Not to mention my garden duties, like conducting surgery on my squash plants yesterday to get rid of the vine borer worms to hopefully save my zucchini and weeding and watering and, the best part, plucking and eating.
So I've been very busy, trying like hell to get some work. It's why I haven't been around as much. It's all very time consuming, for example doing the sketches and proposal for the residence took me the better part of 5 days and I've been consulting with the people for the two walls since January when they were first proposing the concept.
The cast glass work, though, is sort of off the table right now as I focus on getting some income now that there are at least possibilities out there, an improvement all on its own.
Wednesday, May 9, 2012
Sunday, May 6, 2012
Did I say I was working on my 'W' post? Hahahahahahahaha.
I'm such a kidder.
Actually, I'm thinking about working on my 'W' post. I should be working on my 'W' post.
Today, I think I'll sink the small pond, Big Mama's previous pond. I've finally picked a spot on the other side of the fence from the big pond which is not sunk. I couldn't sink it because it is snugged up against the ginkgo tree and I didn't want to cut out a big slice of its roots.
I also have four azaleas that need to be planted plus all that stuff I got at the plant swap weeks ago. It's overcast and cool this morning, probably the very last one so I want to take advantage of it. The weather guessers are predicting a high of 90˚ today and the humidity has been upwards of 70% this week.
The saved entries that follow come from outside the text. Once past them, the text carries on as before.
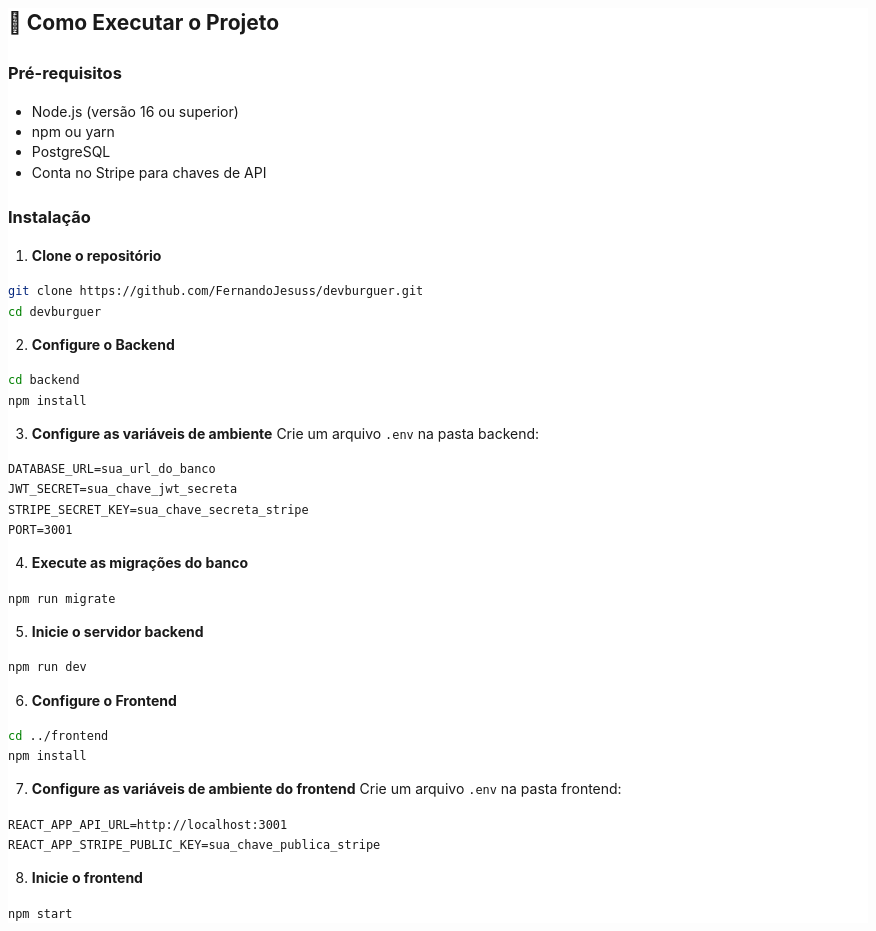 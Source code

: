 ## 🚀 Como Executar o Projeto

### Pré-requisitos
- Node.js (versão 16 ou superior)
- npm ou yarn
- PostgreSQL
- Conta no Stripe para chaves de API

### Instalação

1. **Clone o repositório**
```bash
git clone https://github.com/FernandoJesuss/devburguer.git
cd devburguer
```

2. **Configure o Backend**
```bash
cd backend
npm install
```

3. **Configure as variáveis de ambiente**
Crie um arquivo `.env` na pasta backend:
```env
DATABASE_URL=sua_url_do_banco
JWT_SECRET=sua_chave_jwt_secreta
STRIPE_SECRET_KEY=sua_chave_secreta_stripe
PORT=3001
```

4. **Execute as migrações do banco**
```bash
npm run migrate
```

5. **Inicie o servidor backend**
```bash
npm run dev
```

6. **Configure o Frontend**
```bash
cd ../frontend
npm install
```

7. **Configure as variáveis de ambiente do frontend**
Crie um arquivo `.env` na pasta frontend:
```env
REACT_APP_API_URL=http://localhost:3001
REACT_APP_STRIPE_PUBLIC_KEY=sua_chave_publica_stripe
```

8. **Inicie o frontend**
```bash
npm start
```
So out I went. After a short break for a late breakfast, I finished up about 1 PM.
leveling the pond
see, it's level!
the sun came out so I had to go get my hat
fill 'er up!
The water plants have been in a galvanized tub. There's a papyrus, an arrowhead, and a bedraggled water lily that has never bloomed. I've got some others that are still in the tub but my back was saying 'enough already' and they need to be repotted.
I've already had a visitor. This red dragonfly was checking out the new digs. It's perched on the dry seed pod of a larkspur that is beside the pond. That's my rosemary behind it. Poor picture but the darn thing wouldn't let me get close enough to not have to use the zoom.
Friday, May 4, 2012
A toad was snugged down in one of the bromeliads.
Emma, the cat, helping me with my drawings.
The yellow 13 Acre Field was mowed.
The magnolia tree is blooming.
The dewberries have been providing me with fruit to go with my breakfast.
It was a spider kind of day.
I know you can't tell from this picture but this zucchini blossom was enormous, maybe 8” across.
Either Big Mama finally laid her eggs or the fugue state that possesses her finally passed, but she hasn't ventured out of her pond for a week and a half. That I forgot to remove the bridge the last time we went to the city and spent the night and she probably spent more than 24 hours in the yard, might have something to do with it. She does seem to enjoy hanging out on the bridge though.